-- Opening Marker --

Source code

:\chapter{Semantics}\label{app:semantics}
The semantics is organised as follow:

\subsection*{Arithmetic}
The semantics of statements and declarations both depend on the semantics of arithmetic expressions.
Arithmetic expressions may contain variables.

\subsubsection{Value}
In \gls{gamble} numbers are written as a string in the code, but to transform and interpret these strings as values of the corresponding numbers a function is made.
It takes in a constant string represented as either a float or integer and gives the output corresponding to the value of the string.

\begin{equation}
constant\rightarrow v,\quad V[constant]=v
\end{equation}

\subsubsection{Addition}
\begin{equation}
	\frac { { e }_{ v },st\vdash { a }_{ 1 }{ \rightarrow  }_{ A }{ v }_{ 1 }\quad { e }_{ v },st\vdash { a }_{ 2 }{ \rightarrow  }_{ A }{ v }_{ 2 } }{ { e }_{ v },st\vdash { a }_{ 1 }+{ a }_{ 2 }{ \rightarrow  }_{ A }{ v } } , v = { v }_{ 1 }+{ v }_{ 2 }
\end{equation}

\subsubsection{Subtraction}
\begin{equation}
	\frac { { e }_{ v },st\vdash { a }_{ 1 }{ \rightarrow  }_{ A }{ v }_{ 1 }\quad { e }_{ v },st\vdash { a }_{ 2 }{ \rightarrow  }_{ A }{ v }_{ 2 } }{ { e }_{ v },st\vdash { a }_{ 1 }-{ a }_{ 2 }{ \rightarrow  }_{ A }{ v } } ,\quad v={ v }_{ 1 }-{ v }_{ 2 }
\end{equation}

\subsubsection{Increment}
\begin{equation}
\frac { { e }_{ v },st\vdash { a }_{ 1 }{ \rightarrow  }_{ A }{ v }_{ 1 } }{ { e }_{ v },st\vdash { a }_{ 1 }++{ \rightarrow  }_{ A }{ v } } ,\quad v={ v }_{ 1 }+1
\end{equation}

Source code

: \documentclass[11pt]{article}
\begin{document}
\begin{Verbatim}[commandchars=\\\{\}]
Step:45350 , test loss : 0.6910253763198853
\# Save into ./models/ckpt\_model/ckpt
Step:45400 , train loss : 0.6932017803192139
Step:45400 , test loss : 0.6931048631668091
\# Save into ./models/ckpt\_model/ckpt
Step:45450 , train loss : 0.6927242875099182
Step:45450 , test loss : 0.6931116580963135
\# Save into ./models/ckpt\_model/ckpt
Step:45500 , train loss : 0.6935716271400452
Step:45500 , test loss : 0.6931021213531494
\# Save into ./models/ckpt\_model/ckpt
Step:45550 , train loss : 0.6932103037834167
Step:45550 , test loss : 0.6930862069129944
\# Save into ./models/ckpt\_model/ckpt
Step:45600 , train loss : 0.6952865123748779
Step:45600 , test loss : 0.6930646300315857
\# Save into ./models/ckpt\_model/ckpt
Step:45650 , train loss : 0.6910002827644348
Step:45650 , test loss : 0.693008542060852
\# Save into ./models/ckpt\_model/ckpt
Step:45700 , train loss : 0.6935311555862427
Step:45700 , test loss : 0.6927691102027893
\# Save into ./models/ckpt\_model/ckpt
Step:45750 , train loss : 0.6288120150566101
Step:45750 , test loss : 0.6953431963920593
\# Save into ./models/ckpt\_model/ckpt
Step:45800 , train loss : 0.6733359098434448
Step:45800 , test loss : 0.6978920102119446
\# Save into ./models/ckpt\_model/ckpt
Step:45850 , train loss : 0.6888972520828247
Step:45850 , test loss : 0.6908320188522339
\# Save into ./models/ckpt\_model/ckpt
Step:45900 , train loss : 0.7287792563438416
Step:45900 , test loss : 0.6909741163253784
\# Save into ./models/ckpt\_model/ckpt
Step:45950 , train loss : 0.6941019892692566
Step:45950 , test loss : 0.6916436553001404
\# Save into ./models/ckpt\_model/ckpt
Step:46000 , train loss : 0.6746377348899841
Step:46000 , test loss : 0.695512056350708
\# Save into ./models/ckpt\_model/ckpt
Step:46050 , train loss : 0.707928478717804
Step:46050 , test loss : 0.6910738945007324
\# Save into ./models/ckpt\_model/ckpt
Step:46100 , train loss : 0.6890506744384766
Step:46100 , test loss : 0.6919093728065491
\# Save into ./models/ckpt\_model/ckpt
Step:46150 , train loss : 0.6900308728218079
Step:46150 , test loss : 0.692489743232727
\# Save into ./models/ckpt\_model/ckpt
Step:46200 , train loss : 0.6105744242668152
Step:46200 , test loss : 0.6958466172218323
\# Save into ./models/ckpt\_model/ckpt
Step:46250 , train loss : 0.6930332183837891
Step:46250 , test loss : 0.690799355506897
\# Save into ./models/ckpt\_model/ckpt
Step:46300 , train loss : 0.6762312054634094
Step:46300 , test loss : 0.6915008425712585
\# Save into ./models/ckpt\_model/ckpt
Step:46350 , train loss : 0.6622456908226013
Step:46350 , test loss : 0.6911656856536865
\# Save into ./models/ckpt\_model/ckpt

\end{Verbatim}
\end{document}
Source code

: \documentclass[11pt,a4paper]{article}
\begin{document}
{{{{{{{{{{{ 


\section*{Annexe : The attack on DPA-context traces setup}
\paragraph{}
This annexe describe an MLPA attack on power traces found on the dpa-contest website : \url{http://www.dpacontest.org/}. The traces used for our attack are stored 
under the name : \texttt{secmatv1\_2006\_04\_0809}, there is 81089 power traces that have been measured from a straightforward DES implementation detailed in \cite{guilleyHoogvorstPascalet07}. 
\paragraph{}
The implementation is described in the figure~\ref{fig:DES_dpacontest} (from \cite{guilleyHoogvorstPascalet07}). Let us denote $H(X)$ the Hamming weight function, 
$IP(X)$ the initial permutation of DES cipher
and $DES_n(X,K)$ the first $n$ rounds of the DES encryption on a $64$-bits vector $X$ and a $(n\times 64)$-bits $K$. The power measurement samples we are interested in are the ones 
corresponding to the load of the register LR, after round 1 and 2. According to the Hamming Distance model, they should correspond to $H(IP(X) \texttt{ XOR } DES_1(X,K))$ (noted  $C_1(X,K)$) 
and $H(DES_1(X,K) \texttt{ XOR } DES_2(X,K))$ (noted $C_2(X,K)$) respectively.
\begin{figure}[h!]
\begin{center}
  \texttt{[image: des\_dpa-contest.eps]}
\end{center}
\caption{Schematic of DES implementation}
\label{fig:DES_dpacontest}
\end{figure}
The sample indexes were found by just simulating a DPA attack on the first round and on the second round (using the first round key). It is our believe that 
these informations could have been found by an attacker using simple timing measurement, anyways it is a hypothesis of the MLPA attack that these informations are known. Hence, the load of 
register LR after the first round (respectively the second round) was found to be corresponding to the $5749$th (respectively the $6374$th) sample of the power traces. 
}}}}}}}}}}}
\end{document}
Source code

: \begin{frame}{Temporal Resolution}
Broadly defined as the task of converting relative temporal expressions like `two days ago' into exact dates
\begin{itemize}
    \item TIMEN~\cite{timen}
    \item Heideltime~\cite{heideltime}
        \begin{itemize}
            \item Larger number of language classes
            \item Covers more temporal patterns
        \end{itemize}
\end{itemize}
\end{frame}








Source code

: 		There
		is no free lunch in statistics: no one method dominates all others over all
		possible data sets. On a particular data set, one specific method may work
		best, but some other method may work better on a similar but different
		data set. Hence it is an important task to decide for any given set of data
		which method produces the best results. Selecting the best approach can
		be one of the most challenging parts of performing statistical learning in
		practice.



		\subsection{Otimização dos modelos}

-- Closing Marker --

▸ ASSIGNMENT:
In full and without edits, return the listing.

▸ TASK RESULT:
Source code

:\chapter{Semantics}\label{app:semantics}
The semantics is organised as follow:

\subsection*{Arithmetic}
The semantics of statements and declarations both depend on the semantics of arithmetic expressions.
Arithmetic expressions may contain variables.

\subsubsection{Value}
In \gls{gamble} numbers are written as a string in the code, but to transform and interpret these strings as values of the corresponding numbers a function is made.
It takes in a constant string represented as either a float or integer and gives the output corresponding to the value of the string.

\begin{equation}
constant\rightarrow v,\quad V[constant]=v
\end{equation}

\subsubsection{Addition}
\begin{equation}
	\frac { { e }_{ v },st\vdash { a }_{ 1 }{ \rightarrow  }_{ A }{ v }_{ 1 }\quad { e }_{ v },st\vdash { a }_{ 2 }{ \rightarrow  }_{ A }{ v }_{ 2 } }{ { e }_{ v },st\vdash { a }_{ 1 }+{ a }_{ 2 }{ \rightarrow  }_{ A }{ v } } , v = { v }_{ 1 }+{ v }_{ 2 }
\end{equation}

\subsubsection{Subtraction}
\begin{equation}
	\frac { { e }_{ v },st\vdash { a }_{ 1 }{ \rightarrow  }_{ A }{ v }_{ 1 }\quad { e }_{ v },st\vdash { a }_{ 2 }{ \rightarrow  }_{ A }{ v }_{ 2 } }{ { e }_{ v },st\vdash { a }_{ 1 }-{ a }_{ 2 }{ \rightarrow  }_{ A }{ v } } ,\quad v={ v }_{ 1 }-{ v }_{ 2 }
\end{equation}

\subsubsection{Increment}
\begin{equation}
\frac { { e }_{ v },st\vdash { a }_{ 1 }{ \rightarrow  }_{ A }{ v }_{ 1 } }{ { e }_{ v },st\vdash { a }_{ 1 }++{ \rightarrow  }_{ A }{ v } } ,\quad v={ v }_{ 1 }+1
\end{equation}

Source code

: \documentclass[11pt]{article}
\begin{document}
\begin{Verbatim}[commandchars=\\\{\}]
Step:45350 , test loss : 0.6910253763198853
\# Save into ./models/ckpt\_model/ckpt
Step:45400 , train loss : 0.6932017803192139
Step:45400 , test loss : 0.6931048631668091
\# Save into ./models/ckpt\_model/ckpt
Step:45450 , train loss : 0.6927242875099182
Step:45450 , test loss : 0.6931116580963135
\# Save into ./models/ckpt\_model/ckpt
Step:45500 , train loss : 0.6935716271400452
Step:45500 , test loss : 0.6931021213531494
\# Save into ./models/ckpt\_model/ckpt
Step:45550 , train loss : 0.6932103037834167
Step:45550 , test loss : 0.6930862069129944
\# Save into ./models/ckpt\_model/ckpt
Step:45600 , train loss : 0.6952865123748779
Step:45600 , test loss : 0.6930646300315857
\# Save into ./models/ckpt\_model/ckpt
Step:45650 , train loss : 0.6910002827644348
Step:45650 , test loss : 0.693008542060852
\# Save into ./models/ckpt\_model/ckpt
Step:45700 , train loss : 0.6935311555862427
Step:45700 , test loss : 0.6927691102027893
\# Save into ./models/ckpt\_model/ckpt
Step:45750 , train loss : 0.6288120150566101
Step:45750 , test loss : 0.6953431963920593
\# Save into ./models/ckpt\_model/ckpt
Step:45800 , train loss : 0.6733359098434448
Step:45800 , test loss : 0.6978920102119446
\# Save into ./models/ckpt\_model/ckpt
Step:45850 , train loss : 0.6888972520828247
Step:45850 , test loss : 0.6908320188522339
\# Save into ./models/ckpt\_model/ckpt
Step:45900 , train loss : 0.7287792563438416
Step:45900 , test loss : 0.6909741163253784
\# Save into ./models/ckpt\_model/ckpt
Step:45950 , train loss : 0.6941019892692566
Step:45950 , test loss : 0.6916436553001404
\# Save into ./models/ckpt\_model/ckpt
Step:46000 , train loss : 0.6746377348899841
Step:46000 , test loss : 0.695512056350708
\# Save into ./models/ckpt\_model/ckpt
Step:46050 , train loss : 0.707928478717804
Step:46050 , test loss : 0.6910738945007324
\# Save into ./models/ckpt\_model/ckpt
Step:46100 , train loss : 0.6890506744384766
Step:46100 , test loss : 0.6919093728065491
\# Save into ./models/ckpt\_model/ckpt
Step:46150 , train loss : 0.6900308728218079
Step:46150 , test loss : 0.692489743232727
\# Save into ./models/ckpt\_model/ckpt
Step:46200 , train loss : 0.6105744242668152
Step:46200 , test loss : 0.6958466172218323
\# Save into ./models/ckpt\_model/ckpt
Step:46250 , train loss : 0.6930332183837891
Step:46250 , test loss : 0.690799355506897
\# Save into ./models/ckpt\_model/ckpt
Step:46300 , train loss : 0.6762312054634094
Step:46300 , test loss : 0.6915008425712585
\# Save into ./models/ckpt\_model/ckpt
Step:46350 , train loss : 0.6622456908226013
Step:46350 , test loss : 0.6911656856536865
\# Save into ./models/ckpt\_model/ckpt

\end{Verbatim}
\end{document}
Source code

: \documentclass[11pt,a4paper]{article}
\begin{document}
{{{{{{{{{{{ 


\section*{Annexe : The attack on DPA-context traces setup}
\paragraph{}
This annexe describe an MLPA attack on power traces found on the dpa-contest website : \url{http://www.dpacontest.org/}. The traces used for our attack are stored 
under the name : \texttt{secmatv1\_2006\_04\_0809}, there is 81089 power traces that have been measured from a straightforward DES implementation detailed in \cite{guilleyHoogvorstPascalet07}. 
\paragraph{}
The implementation is described in the figure~\ref{fig:DES_dpacontest} (from \cite{guilleyHoogvorstPascalet07}). Let us denote $H(X)$ the Hamming weight function, 
$IP(X)$ the initial permutation of DES cipher
and $DES_n(X,K)$ the first $n$ rounds of the DES encryption on a $64$-bits vector $X$ and a $(n\times 64)$-bits $K$. The power measurement samples we are interested in are the ones 
corresponding to the load of the register LR, after round 1 and 2. According to the Hamming Distance model, they should correspond to $H(IP(X) \texttt{ XOR } DES_1(X,K))$ (noted  $C_1(X,K)$) 
and $H(DES_1(X,K) \texttt{ XOR } DES_2(X,K))$ (noted $C_2(X,K)$) respectively.
\begin{figure}[h!]
\begin{center}
  \texttt{[image: des\_dpa-contest.eps]}
\end{center}
\caption{Schematic of DES implementation}
\label{fig:DES_dpacontest}
\end{figure}
The sample indexes were found by just simulating a DPA attack on the first round and on the second round (using the first round key). It is our believe that 
these informations could have been found by an attacker using simple timing measurement, anyways it is a hypothesis of the MLPA attack that these informations are known. Hence, the load of 
register LR after the first round (respectively the second round) was found to be corresponding to the $5749$th (respectively the $6374$th) sample of the power traces. 
}}}}}}}}}}}
\end{document}
Source code

: \begin{frame}{Temporal Resolution}
Broadly defined as the task of converting relative temporal expressions like `two days ago' into exact dates
\begin{itemize}
    \item TIMEN~\cite{timen}
    \item Heideltime~\cite{heideltime}
        \begin{itemize}
            \item Larger number of language classes
            \item Covers more temporal patterns
        \end{itemize}
\end{itemize}
\end{frame}








Source code

: 		There
		is no free lunch in statistics: no one method dominates all others over all
		possible data sets. On a particular data set, one specific method may work
		best, but some other method may work better on a similar but different
		data set. Hence it is an important task to decide for any given set of data
		which method produces the best results. Selecting the best approach can
		be one of the most challenging parts of performing statistical learning in
		practice.



		\subsection{Otimização dos modelos}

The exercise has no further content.